Exploratory Oil Drilling Before Any Referendum



Tribune Business Reporter
Nassau, The Bahamas

THE Government will allow exploratory drilling to determine whether there are commercial quantities of oil in the Bahamas prior to any referendum, a Cabinet Minister said yesterday.

Kenred Dorsett, minister of the environment and housing, said it was unlikely that there would be any referendum on oil exploration in the Bahamas prior to the 2015 second half.

“The fact that oil exploration is being pursued so seriously and systematically in such very close proximity to the Bahamas dictates that we hasten our own decision making process as it pertains to oil exploration and environmental regulation here in the Bahamas,” Mr Dorsett said in a statement released yesterday.

“Accordingly, my Ministry, supported by the Office of the Attorney General, has prioritised the task of strengthening and modernising our Petroleum Regulations, ensuring that they reflect international best practices and standards. These regulations will combine best practices identified in a variety of leading jurisdictions, including the United Kingdom, Norway, Australia, Trinidad and Tobago, the United States (as modified after the Gulf of Mexico incident), and Greenland.

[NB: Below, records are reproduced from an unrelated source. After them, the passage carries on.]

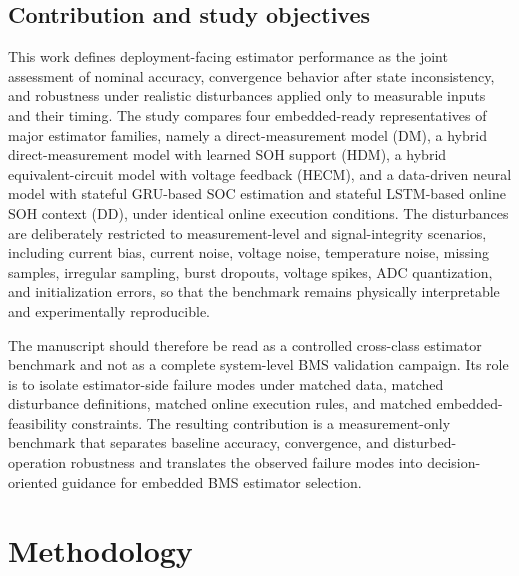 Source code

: \documentclass[review]{elsarticle}
\begin{document}
\subsection{Contribution and study objectives}
This work defines deployment-facing estimator performance as the joint assessment of nominal accuracy, convergence behavior after state inconsistency, and robustness under realistic disturbances applied only to measurable inputs and their timing. The study compares four embedded-ready representatives of major estimator families, namely a direct-measurement model (DM), a hybrid direct-measurement model with learned SOH support (HDM), a hybrid equivalent-circuit model with voltage feedback (HECM), and a data-driven neural model with stateful GRU-based SOC estimation and stateful LSTM-based online SOH context (DD), under identical online execution conditions. The disturbances are deliberately restricted to measurement-level and signal-integrity scenarios, including current bias, current noise, voltage noise, temperature noise, missing samples, irregular sampling, burst dropouts, voltage spikes, ADC quantization, and initialization errors, so that the benchmark remains physically interpretable and experimentally reproducible.

The manuscript should therefore be read as a controlled cross-class estimator benchmark and not as a complete system-level BMS validation campaign. Its role is to isolate estimator-side failure modes under matched data, matched disturbance definitions, matched online execution rules, and matched embedded-feasibility constraints. The resulting contribution is a measurement-only benchmark that separates baseline accuracy, convergence, and disturbed-operation robustness and translates the observed failure modes into decision-oriented guidance for embedded BMS estimator selection.

\section{Methodology}
\end{document}
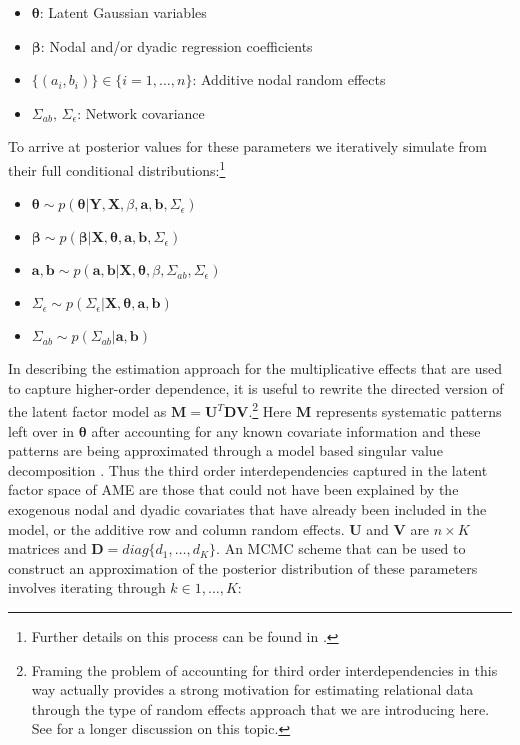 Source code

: \begin{itemize}
	\item $\bm\theta$: Latent Gaussian variables
	\item $\bm\beta$: Nodal and/or dyadic regression coefficients
	\item $\{(a_{i},b_{i})\} \in \{i=1, \ldots, n \}$: Additive nodal random effects
	\item $\Sigma_{ab},\, \Sigma_{\epsilon}$: Network covariance
\end{itemize}

To arrive at posterior values for these parameters we iteratively simulate from their full conditional distributions:\footnote{Further details on this process can be found in \citet{hoff:2005}.}

\begin{itemize}
	\item $\bm\theta \sim p(\bm\theta | \mathbf{Y}, \mathbf{X}, \beta, \mathbf{a}, \mathbf{b}, \Sigma_{\epsilon})$	
	\item $\bm\beta \sim p(\bm\beta | \mathbf{X}, \bm\theta, \mathbf{a}, \mathbf{b}, \Sigma_{\epsilon})$
	\item $\mathbf{a}, \mathbf{b} \sim p(\mathbf{a}, \mathbf{b} | \mathbf{X}, \bm\theta, \beta, \Sigma_{ab}, \Sigma_{\epsilon})$
	\item $\Sigma_{\epsilon} \sim p(\Sigma_{\epsilon} | \mathbf{X}, \bm\theta, \mathbf{a}, \mathbf{b})$
	\item $\Sigma_{ab} \sim p(\Sigma_{ab} | \mathbf{a}, \mathbf{b})$
\end{itemize}

In describing the estimation approach for the multiplicative effects that are used to capture higher-order dependence, it is useful to rewrite the directed version of the latent factor model as $\mathbf{M} = \mathbf{U}^{T} \mathbf{D} \mathbf{V}$.\footnote{Framing the problem of accounting for third order interdependencies in this way actually provides a strong motivation for estimating relational data through the type of random effects approach that we are introducing here. See \citet{hoff:2009} for a longer discussion on this topic.} Here $\mathbf{M}$ represents systematic patterns left over in $\bm\theta$ after accounting for any known covariate information and these patterns are being approximated through a model based singular value decomposition \citep{hoff:2009}. Thus the third order interdependencies captured in the latent factor space of AME are those that could not have been explained by the exogenous nodal and dyadic covariates that have already been included in the model, or the additive row and column random effects. $\mathbf{U}$ and $\mathbf{V}$ are $n \times K$ matrices and $\mathbf{D}=diag\{d_{1}, \ldots, d_{K}\}$. An MCMC scheme that can be used to construct an approximation of the posterior distribution of these parameters involves iterating through $k \in 1, \ldots, K$:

“They will reflect the most up-to-date risk management practices and mandate the use of the best technology suitable for our conditions. These new regulations will also establish appropriate oversight and monitoring protocols to ensure that offshore exploration is conducted responsibly, and with a high regard for safety and environmental vigilance, having particular regard to the need to ensure human safety and, as I stated earlier in this statement, to preserve the beauty of our waters and beaches and our marine life and eco-systems.

“The new regulations are substantially complete already and will be presented to Cabinet very shortly to preserve the beauty of our waters and beaches, and our marine life and eco-systems.”

Mr Dorsett said the Government was not going to conduct a referendum without ascertaining whether there were commercial quantities of oil in the Bahamas. “The new regulations would be in place well ahead of any oil exploration,” he added. “Exploration drilling is, of course, the only way the Bahamian people will be able to get a scientific answer to the burning question as to whether petroleum reserves even exist in commercial quantities in our waters.

“Obviously, we are not going to have a referendum on a hypothetical proposition. We are not going to ask the electorate to vote on whether they want to develop an oil industry if there is no oil to begin with. Thus, we need to find out first, through exploration drilling, whether we do indeed have oil in commercially viable quantities. If we don’t, then obviously it would be completely pointless, and a shameful waste of public funds, to have a referendum on the matter.”

Mr Dorsett said if commercial quantities of oil were discovered in the Bahamas, the Government would engage the Bahamian people in an extensive public information programme to ensure all important facts were made available before a national referendum.

“This public consultation process would take place throughout the country, and would ensure the widest possible dissemination of important information about the discoveries and their potential significance,” he added.

“As part of this public information process, the Bahamian people would also receive a timeline for production and, very importantly, there would have to be a national dialogue on all important aspects of the question, including how oil revenues should be used to develop our nation and our people in ways that would probably not be achievable under current revenue streams from tourism and other existing industries.

“Estimates suggest that exploration data, sufficient to answer the question of whether we have petroleum reserves in commercially viable quantities, would probably not be available until the latter part of 2014 or early 2015. Therefore, allowing for the public consultation process I have referred to, it is unlikely there would be any referendum on the oil development question before the second half of 2015.”